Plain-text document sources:
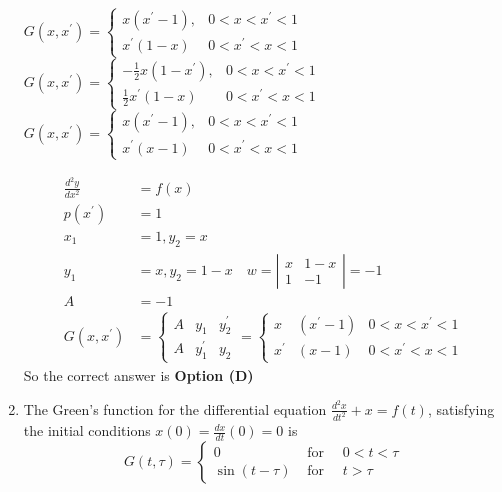 \begin{enumerate}[label=\color{ocre}\textbf{\arabic*.}]
\begin{tasks}
		\task[\textbf{B.}] $G\left(x, x^{\prime}\right)=\left\{\begin{array}{ll}x\left(x^{\prime}-1\right), & 0<x<x^{\prime}<1 \\ x^{\prime}(1-x) & 0<x^{\prime}<x<1\end{array}\right.$
		\task[\textbf{C.}] $G\left(x, x^{\prime}\right)=\left\{\begin{array}{ll}-\frac{1}{2} x\left(1-x^{\prime}\right), & 0<x<x^{\prime}<1 \\ \frac{1}{2} x^{\prime}(1-x) & 0<x^{\prime}<x<1\end{array}\right.$
		\task[\textbf{D.}]  $G\left(x, x^{\prime}\right)=\left\{\begin{array}{ll}x\left(x^{\prime}-1\right), & 0<x<x^{\prime}<1 \\ x^{\prime}(x-1) & 0<x^{\prime}<x<1\end{array}\right.$
	\end{tasks}
	\begin{answer}
		\begin{align*}
		\frac{d^{2} y}{d x^{2}}&=f(x)\\
		p\left(x^{\prime}\right)&=1\\
		x_{1}&=1, y_{2}=x\\
		y_{1}&=x, y_{2}=1-x \quad w=\left|\begin{array}{cc}x & 1-x \\ 1 & -1\end{array}\right|=-1\\
		A&=-1\\
		G\left(x, x^{\prime}\right)&=\left\{\begin{array}{lll}A & y_{1} & y_{2}^{\prime} \\ A & y_{1}^{\prime} & y_{2}\end{array}=\left\{\begin{array}{lll}x & \left(x^{\prime}-1\right) & 0<x<x^{\prime}<1 \\ x^{\prime} & (x-1) & 0<x^{\prime}<x<1\end{array}\right.\right.
		\end{align*}
		So the correct answer is \textbf{Option (D)}
	\end{answer}
	\item  The Green's function for the differential equation $\frac{d^{2} x}{d t^{2}}+x=f(t)$, satisfying the initial conditions $x(0)=\frac{d x}{d t}(0)=0$ is\\
	$$G(t, \tau)=\left\{\begin{array}{ll}0 & \text { for } \quad 0<t<\tau \\ \sin (t-\tau) & \text { for } \quad t>\tau\end{array}\right.$$\\

\end{enumerate}
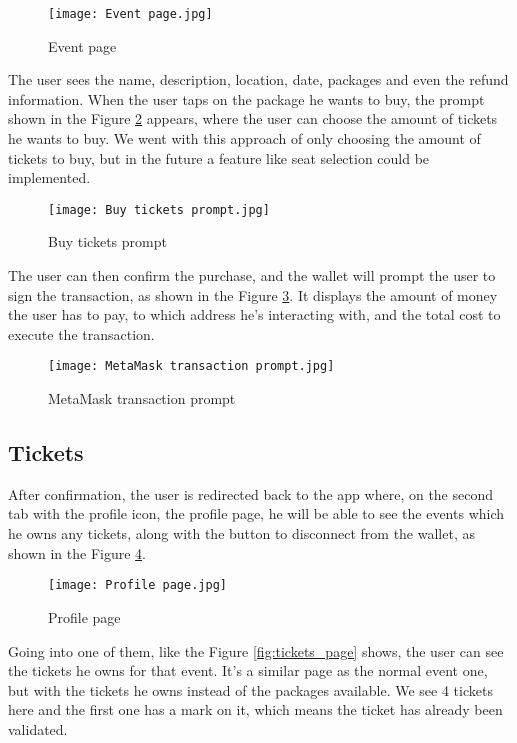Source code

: \begin{figure}[H]
	\texttt{[image: Event page.jpg]}
	\centering
	\caption{Event page}
	\label{fig:event_page}
\end{figure}

The user sees the name, description, location, date, packages and even the
refund information. When the user taps on the package he wants to buy, the
prompt shown in the Figure \ref{fig:buy_tickets_prompt} appears, where the user
can choose the amount of tickets he wants to buy. We went with this approach of
only choosing the amount of tickets to buy, but in the future a feature like
seat selection could be implemented.

\begin{figure}[H]
	\texttt{[image: Buy tickets prompt.jpg]}
	\centering
	\caption{Buy tickets prompt}
	\label{fig:buy_tickets_prompt}
\end{figure}

The user can then confirm the purchase, and the wallet will prompt the user to
sign the transaction, as shown in the Figure
\ref{fig:metamask_transaction_prompt}. It displays the amount of money the user
has to pay, to which address he's interacting with, and the total cost to
execute the transaction.

\begin{figure}[H]
	\texttt{[image: MetaMask transaction prompt.jpg]}
	\centering
	\caption{MetaMask transaction prompt}
	\label{fig:metamask_transaction_prompt}
\end{figure}

\subsection{Tickets}
\label{subsec:tickets}

After confirmation, the user is redirected back to the app where, on the second
tab with the profile icon, the profile page, he will be able to see the events
which he owns any tickets, along with the button to disconnect from the wallet,
as shown in the Figure \ref{fig:profile_page}.

\begin{figure}[H]
	\texttt{[image: Profile page.jpg]}
	\centering
	\caption{Profile page}
	\label{fig:profile_page}
\end{figure}

Going into one of them, like the Figure \ref{fig:tickets_page} shows, the user
can see the tickets he owns for that event. It's a similar page as the normal
event one, but with the tickets he owns instead of the packages available. We
see 4 tickets here and the first one has a mark on it, which means the ticket
has already been validated.

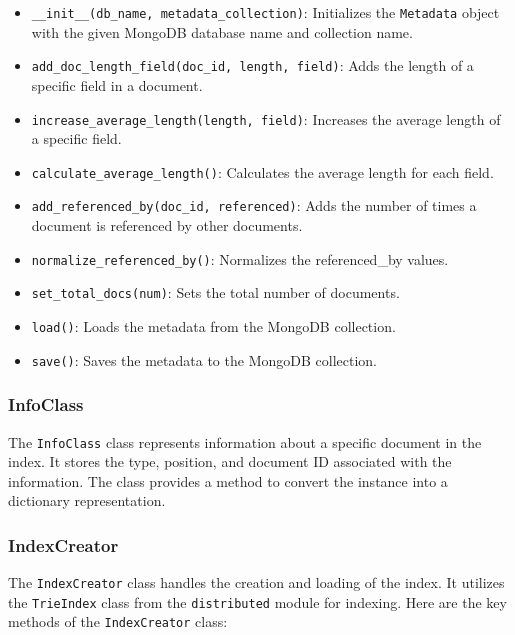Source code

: \documentclass{article}
\begin{document}
\begin{itemize}
    \item \texttt{\_\_init\_\_(db\_name, metadata\_collection)}: 
    Initializes the \texttt{Metadata} object with the given MongoDB database name and collection name.
    \item \texttt{add\_doc\_length\_field(doc\_id, length, field)}: Adds the length of a 
    specific field in a document.
    \item \texttt{increase\_average\_length(length, field)}: Increases the average length of a 
    specific field.
    \item \texttt{calculate\_average\_length()}: Calculates the average length for each field.
    \item \texttt{add\_referenced\_by(doc\_id, referenced)}: Adds the number of times a document 
    is referenced by other documents.
    \item \texttt{normalize\_referenced\_by()}: Normalizes the referenced\_by values.
    \item \texttt{set\_total\_docs(num)}: Sets the total number of documents.
    \item \texttt{load()}: Loads the metadata from the MongoDB collection.
    \item \texttt{save()}: Saves the metadata to the MongoDB collection.
\end{itemize}

\subsubsection{InfoClass}

The \texttt{InfoClass} class represents information about a specific document in the index. It 
stores the type, position, and document ID associated with the information. The class provides a 
method to convert the instance into a dictionary representation.

\subsubsection{IndexCreator}

The \texttt{IndexCreator} class handles the creation and loading of the index. It utilizes the 
\texttt{TrieIndex} class from the \texttt{distributed} module for indexing. Here are the key 
methods of the \texttt{IndexCreator} class:
\end{document}
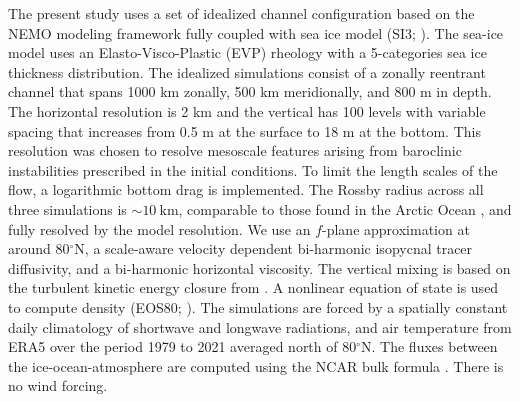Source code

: \documentclass[draft]{agujournal2019}
\begin{document}
The present study uses a set of idealized channel configuration based on the NEMO modeling framework \citep{NEMO_man} fully coupled with sea ice model (SI3; \citealp*{SI3_man}). The sea-ice model uses an Elasto-Visco-Plastic (EVP) rheology with a 5-categories sea ice thickness distribution. The idealized simulations consist of a zonally reentrant channel that spans 1000 km zonally, 500 km meridionally, and 800 m in depth. The horizontal resolution is 2 km and the vertical has 100 levels with variable spacing that increases from 0.5 m at the surface to 18 m at the bottom. This resolution was chosen to resolve mesoscale features arising from baroclinic instabilities prescribed in the initial conditions. To limit the length scales of the flow, a logarithmic bottom drag is implemented. The Rossby radius across all three simulations is $\sim 10\ \mathrm{km}$, comparable to those found in the Arctic Ocean \citep{Nurser_rossby_2014}, and fully resolved by the model resolution. We use an $f$-plane approximation at around 80$^\circ$N, a scale-aware velocity dependent bi-harmonic isopycnal tracer diffusivity, and a bi-harmonic horizontal viscosity. The vertical mixing is based on the turbulent kinetic energy closure from \citet{blanke_TKE_1993}. A nonlinear equation of state is used to compute density (EOS80; \citealt{EOS_80}). The simulations are forced by a spatially constant daily climatology of shortwave and longwave radiations, and air temperature from ERA5 over the period 1979 to 2021 averaged north of 80$\mathrm{^\circ N}$. The fluxes between the ice-ocean-atmosphere are computed using the NCAR bulk formula \citep{Large_global_2009}. There is no wind forcing. 
\end{document}
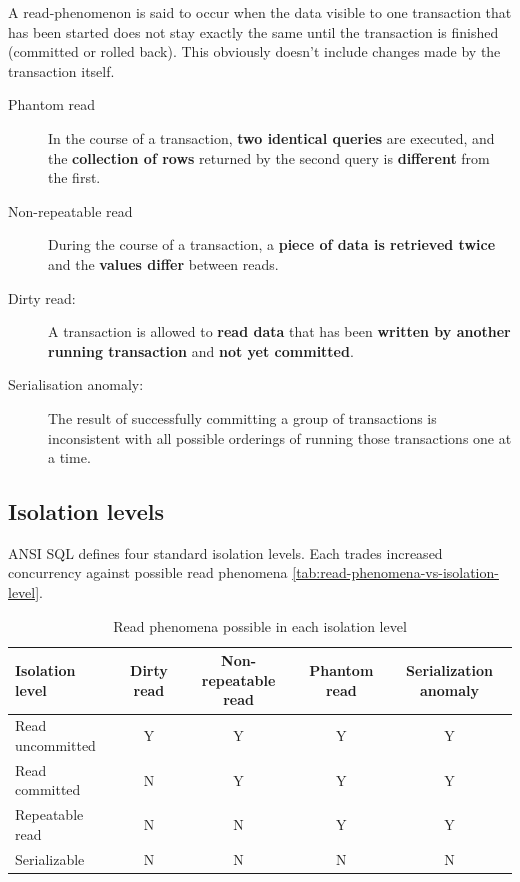\documentclass[slides]{pgnotes}
\begin{document}
A read-phenomenon is said to occur when the data visible to one transaction that has been started does not stay exactly the same until the transaction is finished (committed or rolled back). 
This obviously doesn't include changes made by the transaction itself.

\begin{description}
\item[Phantom read] In the course of a transaction, \textbf{two identical queries} are executed, and the \textbf{collection of rows} returned by the second query is \textbf{different} from the first.
\item[Non-repeatable read] During the course of a transaction, a \textbf{piece of data is retrieved twice} and the \textbf{values differ} between reads.
\item[Dirty read:] A transaction is allowed to \textbf{read data} that has been \textbf{written by another running transaction} and \textbf{not yet committed}.
\item[Serialisation anomaly:] The result of successfully committing a group of transactions is inconsistent with all possible orderings of running those transactions one at a time.
\end{description}
  
\subsection{Isolation levels}

ANSI SQL defines four standard isolation levels.
Each trades increased concurrency against possible read phenomena \autoref{tab:read-phenomena-vs-isolation-level}.

\begin{table}[htbp]
  \centering
  \begin{tabular}{l c c c c}
    \toprule
    \textbf{Isolation level} & \textbf{Dirty read} & \textbf{Non-repeatable read} & \textbf{Phantom read} & \textbf{Serialization anomaly} \\
    \midrule
    Read uncommitted & Y & Y & Y & Y \\
    Read committed & N & Y & Y & Y \\
    Repeatable read & N & N & Y & Y \\
    Serializable & N & N & N & N \\
    \bottomrule
  \end{tabular}
  \caption{Read phenomena possible in each isolation level}
  \label{tab:read-phenomena-vs-isolation-level}
\end{table}
\end{document}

- _EXERCISE INSTRUCTIONS_
The reply should hold the entries above from the line with "execute the transaction." to the line with "for each field.", duplicated exactly, pictures excluded.

- _EXERCISE RESULT_
execute the transaction.

\begin{figure}[H]
	\texttt{[image: MetaMask transaction prompt.jpg]}
	\centering
	\caption{MetaMask transaction prompt}
	\label{fig:metamask_transaction_prompt}
\end{figure}

\subsection{Tickets}
\label{subsec:tickets}

After confirmation, the user is redirected back to the app where, on the second
tab with the profile icon, the profile page, he will be able to see the events
which he owns any tickets, along with the button to disconnect from the wallet,
as shown in the Figure \ref{fig:profile_page}.

\begin{figure}[H]
	\texttt{[image: Profile page.jpg]}
	\centering
	\caption{Profile page}
	\label{fig:profile_page}
\end{figure}

Going into one of them, like the Figure \ref{fig:tickets_page} shows, the user
can see the tickets he owns for that event. It's a similar page as the normal
event one, but with the tickets he owns instead of the packages available. We
see 4 tickets here and the first one has a mark on it, which means the ticket
has already been validated.

Source code

: \documentclass{article}
\begin{document}
\begin{itemize}
    \item \texttt{\_\_init\_\_(db\_name, metadata\_collection)}: 
    Initializes the \texttt{Metadata} object with the given MongoDB database name and collection name.
    \item \texttt{add\_doc\_length\_field(doc\_id, length, field)}: Adds the length of a 
    specific field in a document.
    \item \texttt{increase\_average\_length(length, field)}: Increases the average length of a 
    specific field.
    \item \texttt{calculate\_average\_length()}: Calculates the average length for each field.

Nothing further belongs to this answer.